The Corner

Bumbling On The Basics

In the online American Prospect, intern/Princeton junior Asheesh Kapur Siddique makes a very amateurish mistake today in citing the MRC. In trying to refute Richard Posner’s NYT Magazine piece that said 76 percent of reporters self-identify as liberals, he writes: “This is an overstatement even by the standards of most conservatives (the right-wing Media Research Center, for example, says 61 percent identify as liberal).”

Actually, the MRC Web site does have a 1996 study, by the American Society of Newspaper Editors in which 61 percent identify as liberal or liberal-leaning. But that is not an MRC survey. If young Mr. Siddique was going to attribute someone else’s study to MRC, he could have tried the latest numbers from Pew, reproduced on our site, in which only 34 percent self-identify as liberal (and 7 percent say they’re conservative.)

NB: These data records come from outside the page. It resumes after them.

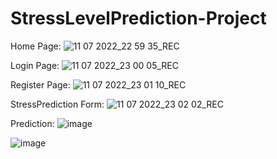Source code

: # StressLevelPrediction-Project
Home Page:
![11 07 2022_22 59 35_REC](https://user-images.githubusercontent.com/60286478/178321211-de68387a-b3fd-4c46-b989-40032f8829ff.png)

Login Page:
![11 07 2022_23 00 05_REC](https://user-images.githubusercontent.com/60286478/178321287-2bb41af2-6c49-46e1-a7b2-2702e370e603.png)

Register Page:
![11 07 2022_23 01 10_REC](https://user-images.githubusercontent.com/60286478/178321339-aa59a03c-d389-4dbd-a01d-2e75f3165dd0.png)

StressPrediction Form:
![11 07 2022_23 02 02_REC](https://user-images.githubusercontent.com/60286478/178321598-2c09ff17-b605-41f6-bf9a-6b46340c62e4.png)

Prediction:
![image](https://user-images.githubusercontent.com/60286478/180309606-1acf3129-abf9-44a7-9df6-0f04e7bb509a.png)

![image](https://user-images.githubusercontent.com/60286478/178263880-6b0d1379-8dbe-4125-ae5e-e871483c74ff.png)

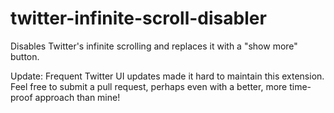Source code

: # twitter-infinite-scroll-disabler

Disables Twitter's infinite scrolling and replaces it with a "show more" button.

Update: Frequent Twitter UI updates made it hard to maintain this extension. Feel free to submit a pull request, perhaps even with a better, more time-proof approach than mine!
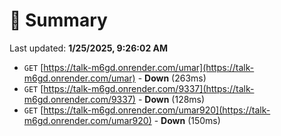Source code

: # 📖 Summary
Last updated: **1/25/2025, 9:26:02 AM**

- `GET` [https://talk-m6gd.onrender.com/umar](https://talk-m6gd.onrender.com/umar) - **Down** (263ms)
- `GET` [https://talk-m6gd.onrender.com/9337](https://talk-m6gd.onrender.com/9337) - **Down** (128ms)
- `GET` [https://talk-m6gd.onrender.com/umar920](https://talk-m6gd.onrender.com/umar920) - **Down** (150ms)
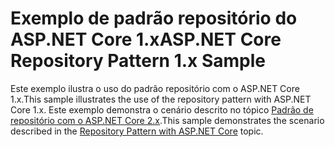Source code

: # <a name="aspnet-core-repository-pattern-1x-sample"></a><span data-ttu-id="74b18-101">Exemplo de padrão repositório do ASP.NET Core 1.x</span><span class="sxs-lookup"><span data-stu-id="74b18-101">ASP.NET Core Repository Pattern 1.x Sample</span></span>

<span data-ttu-id="74b18-102">Este exemplo ilustra o uso do padrão repositório com o ASP.NET Core 1.x.</span><span class="sxs-lookup"><span data-stu-id="74b18-102">This sample illustrates the use of the repository pattern with ASP.NET Core 1.x.</span></span> <span data-ttu-id="74b18-103">Este exemplo demonstra o cenário descrito no tópico [Padrão de repositório com o ASP.NET Core 2.x](https://docs.microsoft.com/aspnet/core/fundamentals/repository-pattern).</span><span class="sxs-lookup"><span data-stu-id="74b18-103">This sample demonstrates the scenario described in the [Repository Pattern with ASP.NET Core](https://docs.microsoft.com/aspnet/core/fundamentals/repository-pattern) topic.</span></span>
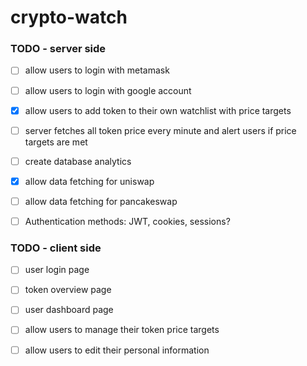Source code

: # crypto-watch


### TODO - server side
- [ ] allow users to login with metamask
- [ ] allow users to login with google account

- [x] allow users to add token to their own watchlist with price targets
- [ ] server fetches all token price every minute and alert users if price targets are met

- [ ] create database analytics

- [x] allow data fetching for uniswap
- [ ] allow data fetching for pancakeswap

- [ ] Authentication methods: JWT, cookies, sessions?



### TODO - client side
- [ ] user login page
- [ ] token overview page
- [ ] user dashboard page

- [ ] allow users to manage their token price targets
- [ ] allow users to edit their personal information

Personally, while polls can be a useful starting point in asking if the media favor liberals, you are counting on them to identify themselves, and they love to quickly place themselves in the sensible center. Beware: that’s the same place that locate Hillary Clinton. The real proof is in the press’s daily pudding.

Tim GrahamTim Graham is Director of Media Analysis at the Media Research Center, where he began in 1989, and has served there with the exception of 2001 and 2002, when served ...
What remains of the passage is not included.